Nel reparto dei trequarti – pur con i limiti dettati dalle assenze, prima tra tutte quella di Minozzi – Crowley ha interessanti soluzioni anche dal punto di vista tattico. Il tecnico neozelandese ha infatti a disposizione giocatori dalle caratteristiche diverse, che possono ricoprire anche più ruoli. Padovani può fare l’estremo, l’ala e all’occorrenza anche l’apertura, Capuozzo può giocare 15 e 14, mentre Mori e Menoncello possono fare sia l’ala che il centro. Fondamentale, in questo senso, sarà l’apporto difensivo di Nacho Brex, tra i più solidi difensivamente parlando dei nostri trequarti. Il Sei Nazioni dell’Italia passa anche e soprattutto dalla consistenza difensiva e dal ridurre al minimo gli “errori gratuiti”.

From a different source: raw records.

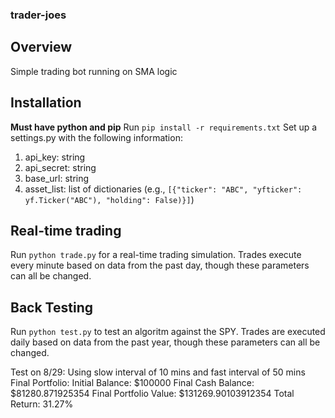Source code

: ### trader-joes

## Overview

Simple trading bot running on SMA logic

## Installation

**Must have python and pip**
Run `pip install -r requirements.txt`
Set up a settings.py with the following information:

1. api_key: string
2. api_secret: string
3. base_url: string
4. asset_list: list of dictionaries (e.g., `[{"ticker": "ABC", "yfticker": yf.Ticker("ABC"), "holding": False)}]`)

## Real-time trading

Run `python trade.py` for a real-time trading simulation. Trades execute every minute based on data from the past day, though these parameters can all be changed.

## Back Testing

Run `python test.py` to test an algoritm against the SPY. Trades are executed daily based on data from the past year, though these parameters can all be changed.

Test on 8/29: Using slow interval of 10 mins and fast interval of 50 mins
Final Portfolio:
Initial Balance: $100000
Final Cash Balance: $81280.871925354
Final Portfolio Value: $131269.90103912354
Total Return: 31.27%
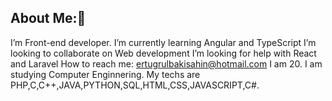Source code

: ## About Me:👋

 I’m Front-end developer.
 I’m currently learning Angular and TypeScript
 I’m looking to collaborate on Web development 
 I’m looking for help with  React and Laravel
 How to reach me: ertugrulbakisahin@hotmail.com
 I am 20.
 I am studying Computer Enginnering.
 My techs are  PHP,C,C++,JAVA,PYTHON,SQL,HTML,CSS,JAVASCRIPT,C#.
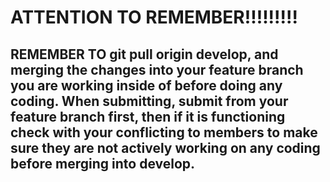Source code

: # ATTENTION TO REMEMBER!!!!!!!!!

## REMEMBER TO git pull origin develop, and merging the changes into your feature branch you are working inside of before doing any coding. When submitting, submit from your feature branch first, then if it is functioning check with your conflicting to members to make sure they are not actively working on any coding before merging into develop.
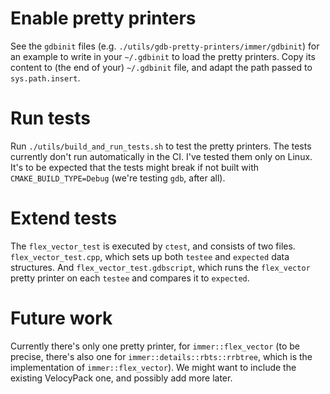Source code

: # Enable pretty printers

See the `gdbinit` files (e.g. `./utils/gdb-pretty-printers/immer/gdbinit`) for an example to write in your `~/.gdbinit`
to load the pretty printers. Copy its content to (the end of your) `~/.gdbinit` file, and adapt the path passed
to `sys.path.insert`.

# Run tests

Run `./utils/build_and_run_tests.sh` to test the pretty printers. The tests currently don't run automatically in the CI.
I've tested them only on Linux. It's to be expected that the tests might break if not built
with `CMAKE_BUILD_TYPE=Debug` (we're testing `gdb`, after all).

# Extend tests

The `flex_vector_test` is executed by `ctest`, and consists of two files. `flex_vector_test.cpp`, which sets up both `testee` and `expected` data structures. And `flex_vector_test.gdbscript`, which runs the `flex_vector` pretty printer on each `testee` and compares it to `expected`. 

# Future work

Currently there's only one pretty printer, for `immer::flex_vector` (to be precise, there's also one
for `immer::details::rbts::rrbtree`, which is the implementation of `immer::flex_vector`). We might want to include the
existing VelocyPack one, and possibly add more later.
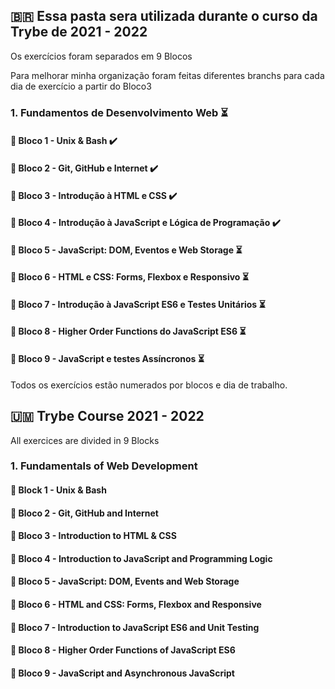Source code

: ## :brazil: Essa pasta sera utilizada durante o curso da Trybe de 2021 - 2022

Os exercícios foram separados em 9 Blocos

Para melhorar minha organização foram feitas diferentes branchs para cada dia de exercício a partir do Bloco3

### 1. Fundamentos de Desenvolvimento Web :hourglass_flowing_sand:

####  :pushpin: Bloco 1 - Unix & Bash :heavy_check_mark:

####  :pushpin: Bloco 2 - Git, GitHub e Internet :heavy_check_mark:

####  :pushpin: Bloco 3 - Introdução à HTML e CSS :heavy_check_mark:

####  :pushpin: Bloco 4 - Introdução à JavaScript e Lógica de Programação :heavy_check_mark:

####  :pushpin: Bloco 5 - JavaScript: DOM, Eventos e Web Storage :hourglass_flowing_sand:

####  :pushpin: Bloco 6 - HTML e CSS: Forms, Flexbox e Responsivo :hourglass_flowing_sand:

####  :pushpin: Bloco 7 - Introdução à JavaScript ES6 e Testes Unitários :hourglass_flowing_sand:

####  :pushpin: Bloco 8 - Higher Order Functions do JavaScript ES6 :hourglass_flowing_sand:

####  :pushpin: Bloco 9 - JavaScript e testes Assíncronos :hourglass_flowing_sand:


Todos os exercícios estão numerados por blocos e dia de trabalho.

## :us_outlying_islands: Trybe Course 2021 - 2022

All exercices are divided in 9 Blocks

### 1. Fundamentals of Web Development

####  :pushpin: Block 1 - Unix & Bash 

####  :pushpin: Bloco 2 - Git, GitHub and Internet 

####  :pushpin: Bloco 3 - Introduction to HTML & CSS 

####  :pushpin: Bloco 4 - Introduction to JavaScript and Programming Logic

####  :pushpin: Bloco 5 - JavaScript: DOM, Events and Web Storage

####  :pushpin: Bloco 6 - HTML and CSS: Forms, Flexbox and Responsive 

####  :pushpin: Bloco 7 - Introduction to JavaScript ES6 and Unit Testing

####  :pushpin: Bloco 8 - Higher Order Functions of JavaScript ES6

####  :pushpin: Bloco 9 - JavaScript and Asynchronous JavaScript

Leggi anche: Sei Nazioni 2022: la preview della Francia

Da tenere d’occhio

Un nome su tutti: Tommaso Menoncello, a livello di prestazioni forse il miglior trequarti italiano in questa prima parte di stagione. Non ha avuto un avvicinamento facile e la sua preparazione è stata condizionata da un infortunio, ma degli esordienti azzurri è tra quelli che ha mostrato maggiore solidità in relazione alla giovane età. Lui come Manuel Zuliani, terza linea che nel giro di poche partite è diventata fondamentale per il Benetton, e si spera possa diventarlo presto anche in azzurro.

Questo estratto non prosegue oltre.